Task directions:
Reproduce the records below exactly, leaving their images out.

>>

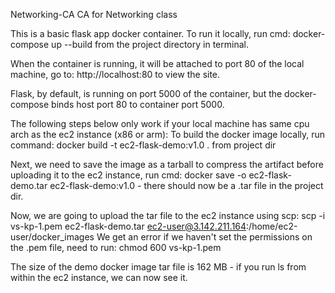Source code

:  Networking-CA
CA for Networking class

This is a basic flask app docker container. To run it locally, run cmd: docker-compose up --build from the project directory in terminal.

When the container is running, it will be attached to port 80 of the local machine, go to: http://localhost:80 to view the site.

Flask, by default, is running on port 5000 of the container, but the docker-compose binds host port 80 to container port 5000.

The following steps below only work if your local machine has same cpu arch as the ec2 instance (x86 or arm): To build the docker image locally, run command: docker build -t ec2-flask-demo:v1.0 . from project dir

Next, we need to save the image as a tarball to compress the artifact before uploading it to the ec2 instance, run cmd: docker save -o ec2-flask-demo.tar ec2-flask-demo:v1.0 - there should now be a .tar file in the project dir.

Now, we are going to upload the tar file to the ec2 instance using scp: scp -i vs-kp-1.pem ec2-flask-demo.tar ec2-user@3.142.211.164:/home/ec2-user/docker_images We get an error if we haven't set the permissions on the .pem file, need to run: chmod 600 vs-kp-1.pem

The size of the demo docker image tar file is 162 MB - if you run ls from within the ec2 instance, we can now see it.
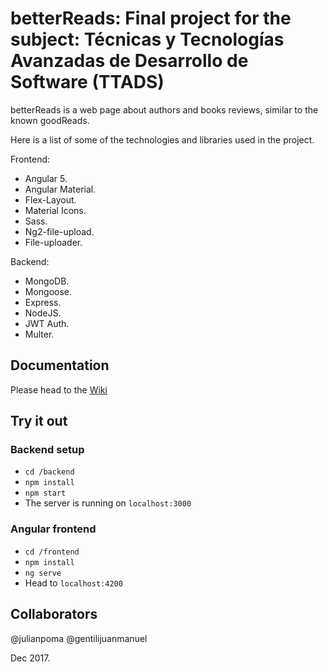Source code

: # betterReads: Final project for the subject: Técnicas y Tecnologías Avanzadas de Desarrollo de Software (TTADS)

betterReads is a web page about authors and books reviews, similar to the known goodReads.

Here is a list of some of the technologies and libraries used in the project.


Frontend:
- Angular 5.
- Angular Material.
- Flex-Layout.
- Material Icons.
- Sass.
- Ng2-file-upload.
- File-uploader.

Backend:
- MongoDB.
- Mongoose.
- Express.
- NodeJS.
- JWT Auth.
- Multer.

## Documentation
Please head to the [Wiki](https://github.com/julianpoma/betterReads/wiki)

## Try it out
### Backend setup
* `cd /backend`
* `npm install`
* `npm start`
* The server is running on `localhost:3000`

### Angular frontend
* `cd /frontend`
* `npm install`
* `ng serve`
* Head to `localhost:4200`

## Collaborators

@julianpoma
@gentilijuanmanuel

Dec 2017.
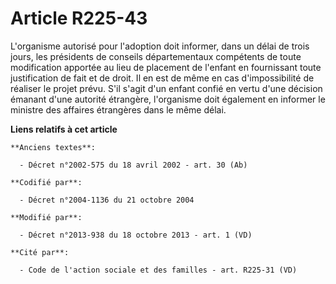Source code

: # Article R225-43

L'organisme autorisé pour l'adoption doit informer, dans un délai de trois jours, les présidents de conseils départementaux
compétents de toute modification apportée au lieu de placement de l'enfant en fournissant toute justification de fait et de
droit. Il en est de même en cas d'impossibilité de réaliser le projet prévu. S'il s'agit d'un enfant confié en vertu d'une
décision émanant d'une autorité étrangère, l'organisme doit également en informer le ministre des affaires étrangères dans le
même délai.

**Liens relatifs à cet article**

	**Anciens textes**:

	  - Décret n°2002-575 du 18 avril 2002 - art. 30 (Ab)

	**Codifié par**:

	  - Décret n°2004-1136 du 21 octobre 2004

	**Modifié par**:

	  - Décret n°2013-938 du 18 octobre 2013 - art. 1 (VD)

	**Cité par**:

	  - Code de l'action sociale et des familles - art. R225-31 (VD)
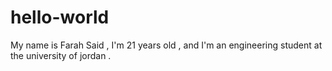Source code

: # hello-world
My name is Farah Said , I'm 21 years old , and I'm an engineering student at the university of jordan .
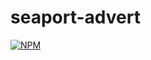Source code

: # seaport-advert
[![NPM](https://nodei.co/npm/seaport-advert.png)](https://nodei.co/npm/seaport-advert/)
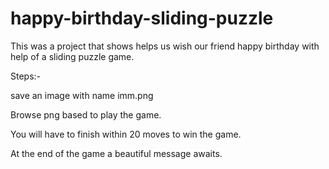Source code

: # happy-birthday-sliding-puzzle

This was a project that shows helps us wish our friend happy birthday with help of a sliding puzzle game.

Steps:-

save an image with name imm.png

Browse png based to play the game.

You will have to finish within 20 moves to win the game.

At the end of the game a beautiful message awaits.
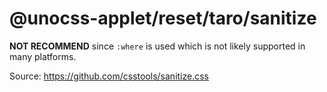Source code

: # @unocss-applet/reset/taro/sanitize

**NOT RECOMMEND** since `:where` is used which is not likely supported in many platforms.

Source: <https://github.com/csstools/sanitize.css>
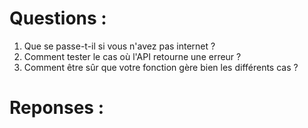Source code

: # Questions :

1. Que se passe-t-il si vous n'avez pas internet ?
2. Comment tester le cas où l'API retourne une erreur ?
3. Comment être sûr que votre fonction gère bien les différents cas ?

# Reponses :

<<

Output for this exercise:
Source code

:  Networking-CA
CA for Networking class

This is a basic flask app docker container. To run it locally, run cmd: docker-compose up --build from the project directory in terminal.

When the container is running, it will be attached to port 80 of the local machine, go to: http://localhost:80 to view the site.

Flask, by default, is running on port 5000 of the container, but the docker-compose binds host port 80 to container port 5000.

The following steps below only work if your local machine has same cpu arch as the ec2 instance (x86 or arm): To build the docker image locally, run command: docker build -t ec2-flask-demo:v1.0 . from project dir

Next, we need to save the image as a tarball to compress the artifact before uploading it to the ec2 instance, run cmd: docker save -o ec2-flask-demo.tar ec2-flask-demo:v1.0 - there should now be a .tar file in the project dir.

Now, we are going to upload the tar file to the ec2 instance using scp: scp -i vs-kp-1.pem ec2-flask-demo.tar ec2-user@3.142.211.164:/home/ec2-user/docker_images We get an error if we haven't set the permissions on the .pem file, need to run: chmod 600 vs-kp-1.pem

The size of the demo docker image tar file is 162 MB - if you run ls from within the ec2 instance, we can now see it.
Source code

: # betterReads: Final project for the subject: Técnicas y Tecnologías Avanzadas de Desarrollo de Software (TTADS)

betterReads is a web page about authors and books reviews, similar to the known goodReads.

Here is a list of some of the technologies and libraries used in the project.


Frontend:
- Angular 5.
- Angular Material.
- Flex-Layout.
- Material Icons.
- Sass.
- Ng2-file-upload.
- File-uploader.

Backend:
- MongoDB.
- Mongoose.
- Express.
- NodeJS.
- JWT Auth.
- Multer.

## Documentation
Please head to the [Wiki](https://github.com/julianpoma/betterReads/wiki)

## Try it out
### Backend setup
* `cd /backend`
* `npm install`
* `npm start`
* The server is running on `localhost:3000`

### Angular frontend
* `cd /frontend`
* `npm install`
* `ng serve`
* Head to `localhost:4200`

## Collaborators

@julianpoma
@gentilijuanmanuel

Dec 2017.
Source code

: # Article R225-43

L'organisme autorisé pour l'adoption doit informer, dans un délai de trois jours, les présidents de conseils départementaux
compétents de toute modification apportée au lieu de placement de l'enfant en fournissant toute justification de fait et de
droit. Il en est de même en cas d'impossibilité de réaliser le projet prévu. S'il s'agit d'un enfant confié en vertu d'une
décision émanant d'une autorité étrangère, l'organisme doit également en informer le ministre des affaires étrangères dans le
même délai.

**Liens relatifs à cet article**

	**Anciens textes**:

	  - Décret n°2002-575 du 18 avril 2002 - art. 30 (Ab)

	**Codifié par**:

	  - Décret n°2004-1136 du 21 octobre 2004

	**Modifié par**:

	  - Décret n°2013-938 du 18 octobre 2013 - art. 1 (VD)

	**Cité par**:

	  - Code de l'action sociale et des familles - art. R225-31 (VD)
Source code

: # hello-world
My name is Farah Said , I'm 21 years old , and I'm an engineering student at the university of jordan .
Source code

: # seaport-advert
[![NPM](https://nodei.co/npm/seaport-advert.png)](https://nodei.co/npm/seaport-advert/)
Source code

: # happy-birthday-sliding-puzzle

This was a project that shows helps us wish our friend happy birthday with help of a sliding puzzle game.

Steps:-

save an image with name imm.png

Browse png based to play the game.

You will have to finish within 20 moves to win the game.

At the end of the game a beautiful message awaits.
Source code

: # @unocss-applet/reset/taro/sanitize

**NOT RECOMMEND** since `:where` is used which is not likely supported in many platforms.

Source: <https://github.com/csstools/sanitize.css>
Source code

: # Questions :

1. Que se passe-t-il si vous n'avez pas internet ?
2. Comment tester le cas où l'API retourne une erreur ?
3. Comment être sûr que votre fonction gère bien les différents cas ?

# Reponses :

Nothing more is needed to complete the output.